Where a line in the records below includes "Phnom", pull that line out.

· · · ·

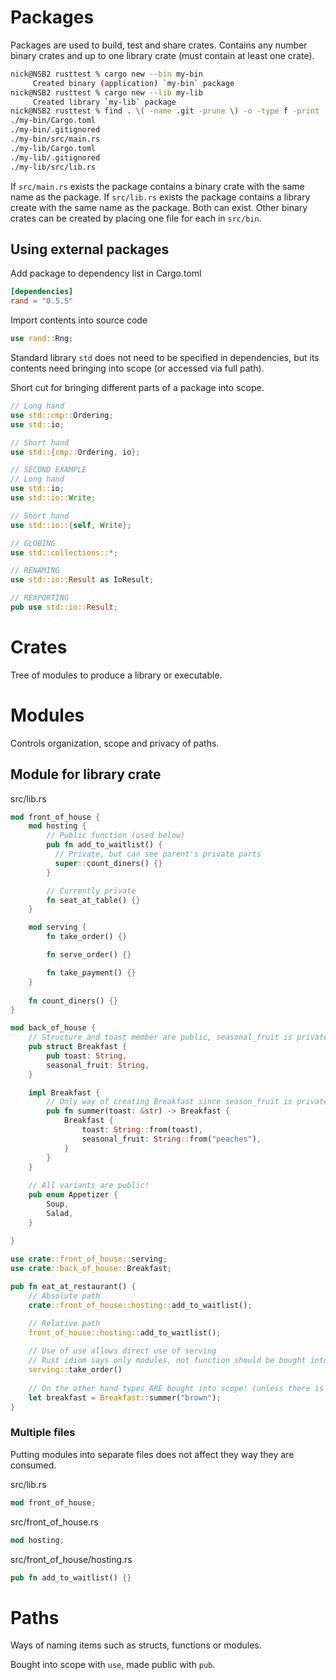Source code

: # Packages
Packages are used to build, test and share crates. Contains any number binary crates and up to one library crate (must contain at least one crate).

```sh
nick@NSB2 rusttest % cargo new --bin my-bin
     Created binary (application) `my-bin` package
nick@NSB2 rusttest % cargo new --lib my-lib 
     Created library `my-lib` package
nick@NSB2 rusttest % find . \( -name .git -prune \) -o -type f -print
./my-bin/Cargo.toml
./my-bin/.gitignored
./my-bin/src/main.rs
./my-lib/Cargo.toml
./my-lib/.gitignored
./my-lib/src/lib.rs
```

If `src/main.rs` exists the package contains a binary crate with the same name as the package. If `src/lib.rs` exists the package contains a library create with the same name as the package. Both can exist. Other binary crates can be created by placing one file for each in `src/bin`.

## Using external packages

Add package to dependency list in Cargo.toml
```toml
[dependencies]
rand = "0.5.5"
```

Import contents into source code
```rust
use rand::Rng;
```

Standard library `std` does not need to be specified in dependencies, but its contents need bringing into scope (or accessed via full path).

Short cut for bringing different parts of a package into scope.
```rust
// Long hand
use std::cmp::Ordering;
use std::io;

// Short hand
use std::{cmp::Ordering, io};

// SECOND EXAMPLE
// Long hand
use std::io;
use std::io::Write;

// Short hand
use std::io::{self, Write};

// GLOBING
use std::collections::*;

// RENAMING
use std::io::Result as IoResult;

// REXPORTING
pub use std::io::Result;
```
# Crates
Tree of modules to produce a library or executable.

# Modules 
Controls organization, scope and privacy of paths.

## Module for library crate
src/lib.rs
```rust
mod front_of_house {
    mod hosting {
		// Public function (used below)
        pub fn add_to_waitlist() {
		  // Private, but can see parent's private parts
		  super::count_diners() {}
		}

		// Currently private
        fn seat_at_table() {}
    }

    mod serving {
        fn take_order() {}

        fn serve_order() {}

        fn take_payment() {}
    }
	
	fn count_diners() {}
}

mod back_of_house {
    // Structure and toast member are public, seasonal_fruit is private
    pub struct Breakfast {
        pub toast: String,
        seasonal_fruit: String,
    }

    impl Breakfast {
	    // Only way of creating Breakfast since season_fruit is private
        pub fn summer(toast: &str) -> Breakfast {
            Breakfast {
                toast: String::from(toast),
                seasonal_fruit: String::from("peaches"),
            }
        }
    }
	
	// All variants are public!
    pub enum Appetizer {
        Soup,
        Salad,
    }

}
 
use crate::front_of_house::serving;
use crate::back_of_house::Breakfast;

pub fn eat_at_restaurant() {
	// Absolute path
	crate::front_of_house::hosting::add_to_waitlist();

	// Relative path
	front_of_house::hosting::add_to_waitlist();
	
	// Use of use allows direct use of serving
	// Rust idiom says only modules, not function should be bought into scope
	serving::take_order()
	
	// On the other hand types ARE bought into scope! (unless there is a clash)
	let breakfast = Breakfast::summer("brown");
}

```

### Multiple files
Putting modules into separate files does not affect they way they are consumed.

src/lib.rs
```rust
mod front_of_house;
```

src/front_of_house.rs
```rust
mod hosting;
```

src/front_of_house/hosting.rs
```rust
pub fn add_to_waitlist() {}
```

# Paths
Ways of naming items such as structs, functions or modules.

Bought into scope with `use`, made public with `pub`.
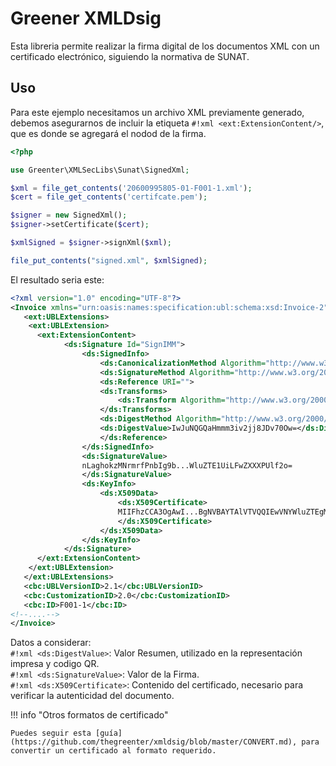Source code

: # Greener XMLDsig

Esta libreria permite realizar la firma digital de los documentos XML con un certificado electrónico, siguiendo la normativa de SUNAT.

## Uso

Para este ejemplo necesitamos un archivo XML previamente generado, debemos asegurarnos de incluir la etiqueta `#!xml <ext:ExtensionContent/>`, que es donde se agregará el nodod de la firma.  

```php
<?php

use Greenter\XMLSecLibs\Sunat\SignedXml;

$xml = file_get_contents('20600995805-01-F001-1.xml');
$cert = file_get_contents('certifcate.pem');

$signer = new SignedXml();
$signer->setCertificate($cert);

$xmlSigned = $signer->signXml($xml);

file_put_contents("signed.xml", $xmlSigned);

```
El resultado seria este:
```xml hl_lines="15 19, 24"
<?xml version="1.0" encoding="UTF-8"?>
<Invoice xmlns="urn:oasis:names:specification:ubl:schema:xsd:Invoice-2" xmlns:cac="urn:oasis:names:specification:ubl:schema:xsd:CommonAggregateComponents-2" xmlns:cbc="urn:oasis:names:specification:ubl:schema:xsd:CommonBasicComponents-2" xmlns:ds="http://www.w3.org/2000/09/xmldsig#" xmlns:ext="urn:oasis:names:specification:ubl:schema:xsd:CommonExtensionComponents-2">
   <ext:UBLExtensions>
    <ext:UBLExtension>
      <ext:ExtensionContent>
            <ds:Signature Id="SignIMM">
                <ds:SignedInfo>
                    <ds:CanonicalizationMethod Algorithm="http://www.w3.org/TR/2001/REC-xml-c14n-20010315"/>
                    <ds:SignatureMethod Algorithm="http://www.w3.org/2000/09/xmldsig#rsa-sha1"/>
                    <ds:Reference URI="">
                    <ds:Transforms>
                        <ds:Transform Algorithm="http://www.w3.org/2000/09/xmldsig#enveloped-signature"/>
                    </ds:Transforms>
                    <ds:DigestMethod Algorithm="http://www.w3.org/2000/09/xmldsig#sha1"/>
                    <ds:DigestValue>IwJuNQGQaHmmm3iv2jj8JDv70Ow=</ds:DigestValue>
                    </ds:Reference>
                </ds:SignedInfo>
                <ds:SignatureValue>
                nLaghokzMNrmrfPnbIg9b...WluZTE1UiLFwZXXXPUlf2o=
                </ds:SignatureValue>
                <ds:KeyInfo>
                    <ds:X509Data>
                        <ds:X509Certificate>
                        MIIFhzCCA3OgAwI...BgNVBAYTAlVTVQQIEwVNYWluZTEgMOiRJ00nE=
                        </ds:X509Certificate>
                    </ds:X509Data>
                </ds:KeyInfo>
            </ds:Signature>
      </ext:ExtensionContent>
    </ext:UBLExtension>
   </ext:UBLExtensions>
   <cbc:UBLVersionID>2.1</cbc:UBLVersionID>
   <cbc:CustomizationID>2.0</cbc:CustomizationID>
   <cbc:ID>F001-1</cbc:ID>
<!--....-->
</Invoice>
```

Datos a considerar:    
`#!xml <ds:DigestValue>`: Valor Resumen, utilizado en la representación impresa y codigo QR.   
`#!xml <ds:SignatureValue>`: Valor de la Firma.   
`#!xml <ds:X509Certificate>`: Contenido del certificado, necesario para verificar la autenticidad del documento.   

!!! info "Otros formatos de certificado"

    Puedes seguir esta [guía](https://github.com/thegreenter/xmldsig/blob/master/CONVERT.md), para convertir un certificado al formato requerido.  
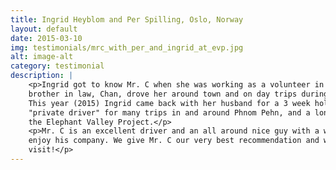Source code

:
 ```yaml
---
title: Ingrid Heyblom and Per Spilling, Oslo, Norway
layout: default
date: 2015-03-10
img: testimonials/mrc_with_per_and_ingrid_at_evp.jpg
alt: image-alt
category: testimonial
description: |
    <p>Ingrid got to know Mr. C when she was working as a volunteer in Phnom Penh in 2014 for 2 months. Mr. C and his
    brother in law, Chan, drove her around town and on day trips during her whole stay, and they became good friends.
    This year (2015) Ingrid came back with her husband for a 3 week holiday in Cambodia. We used Mr. C as our
    "private driver" for many trips in and around Phnom Pehn, and a longer 3 day trip to Sen Monorom where we visited
    the Elephant Valley Project.</p>
    <p>Mr. C is an excellent driver and an all around nice guy with a warm heart. He speaks English very well, and we always
    enjoy his company. We give Mr. C our very best recommendation and will for sure use his services again on our next
    visit!</p>
---
```

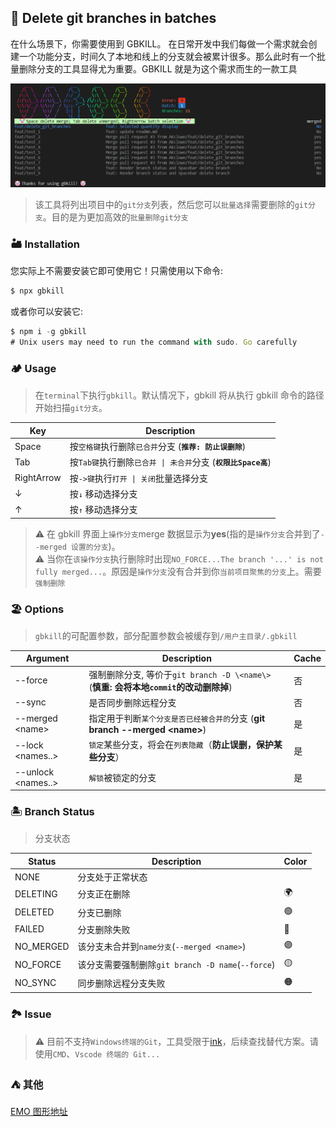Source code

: ## 🤡 Delete git branches in batches

在什么场景下，你需要使用到 GBKILL。 在日常开发中我们每做一个需求就会创建一个功能分支，时间久了本地和线上的分支就会被累计很多。那么此时有一个批量删除分支的工具显得尤为重要。GBKILL 就是为这个需求而生的一款工具   

![logo.png](./docs/logo.png)

> 该工具将列出项目中的`git分支`列表，然后您可以`批量选择`需要删除的`git分支`。目的是为更加高效的`批量删除git分支`

### 🏜️ Installation

您实际上不需要安装它即可使用它！只需使用以下命令:

```ts
$ npx gbkill
```

或者你可以安装它:

```ts
$ npm i -g gbkill
# Unix users may need to run the command with sudo. Go carefully
```

### 🏕️ Usage

> 在`terminal`下执行`gbkill`。默认情况下，gbkill 将从执行 gbkill 命令的路径开始扫描`git分支`。

| Key        | Description                                                   |
| ---------- | ------------------------------------------------------------- |
| Space      | 按`空格键`执行删除`已合并`分支 (**`推荐: 防止误删除`**)       |
| Tab        | 按`Tab键`执行删除`已合并 \| 未合并`分支 (**`权限比Space高`**) |
| RightArrow | 按`->键`执行`打开 \| 关闭`批量选择分支                        |
| ↓          | 按`↓` 移动选择分支                                            |
| ↑          | 按`↑` 移动选择分支                                            |

> ⚠️ 在 gbkill 界面上`操作分支`merge 数据显示为**yes**(指的是`操作分支`合并到了`--merged 设置的分支`)。  
> ⚠️ 当你在`该操作分支`执行删除时出现`NO_FORCE...The branch '...' is not fully merged...`。原因是`操作分支`没有合并到你`当前项目聚焦的分支`上。需要`强制删除`

### 🏖️ Options

> `gbkill`的可配置参数，部分配置参数会被缓存到`/用户主目录/.gbkill`

| Argument             | Description                                                                           | Cache |
| -------------------- | ------------------------------------------------------------------------------------- | ----- |
| --force              | 强制删除分支, 等价于`git branch -D \<name\>` (**慎重: 会将本地`commit`的改动删除掉**) | 否    |
| --sync               | 是否同步删除远程分支                                                                  | 否    |
| --merged \<name\>    | 指定用于判断`某个分支是否已经被合并的`分支 (**git branch --merged \<name\>**)         | 是    |
| --lock \<names..\>   | `锁定`某些分支，将会在`列表隐藏`（**防止误删，保护某些分支**）                        | 是    |
| --unlock \<names..\> | `解锁`被锁定的分支                                                                    | 是    |

<!-- | --submodule          | 是否展示 git 子模块的分支列表                                                         | 否    | -->
<!-- | --language \<name\>  | 指定 GBkill 语言 `ZH\|EN`                                                             | 是    | -->

### 🏝️ Branch Status

> 分支状态

| Status    | Description                                       | Color |
| --------- | ------------------------------------------------- | ----- |
| NONE      | 分支处于正常状态                                  |       |
| DELETING  | 分支正在删除                                      | 🌍    |
| DELETED   | 分支已删除                                        | 🟢    |
| FAILED    | 分支删除失败                                      | 🔴    |
| NO_MERGED | 该分支未合并到`name分支`(`--merged <name>`)       | 🟣    |
| NO_FORCE  | 该分支需要强制删除`git branch -D name`(`--force`) | 🟡    |
| NO_SYNC   | 同步删除远程分支失败                              | 🟠    |

### 🏞️ Issue

> ⚠️ 目前不支持`Windows终端的Git`，工具受限于[ink](https://github.com/vadimdemedes/ink/issues/378)，后续查找替代方案。请使用`CMD`、`Vscode 终端的 Git...`

### ⛺ 其他

[EMO 图形地址](https://emojipedia.org/zh)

· · · ·

◆ PROBLEM SOLUTION:
    <p>Ingrid got to know Mr. C when she was working as a volunteer in Phnom Penh in 2014 for 2 months. Mr. C and his
    "private driver" for many trips in and around Phnom Pehn, and a longer 3 day trip to Sen Monorom where we visited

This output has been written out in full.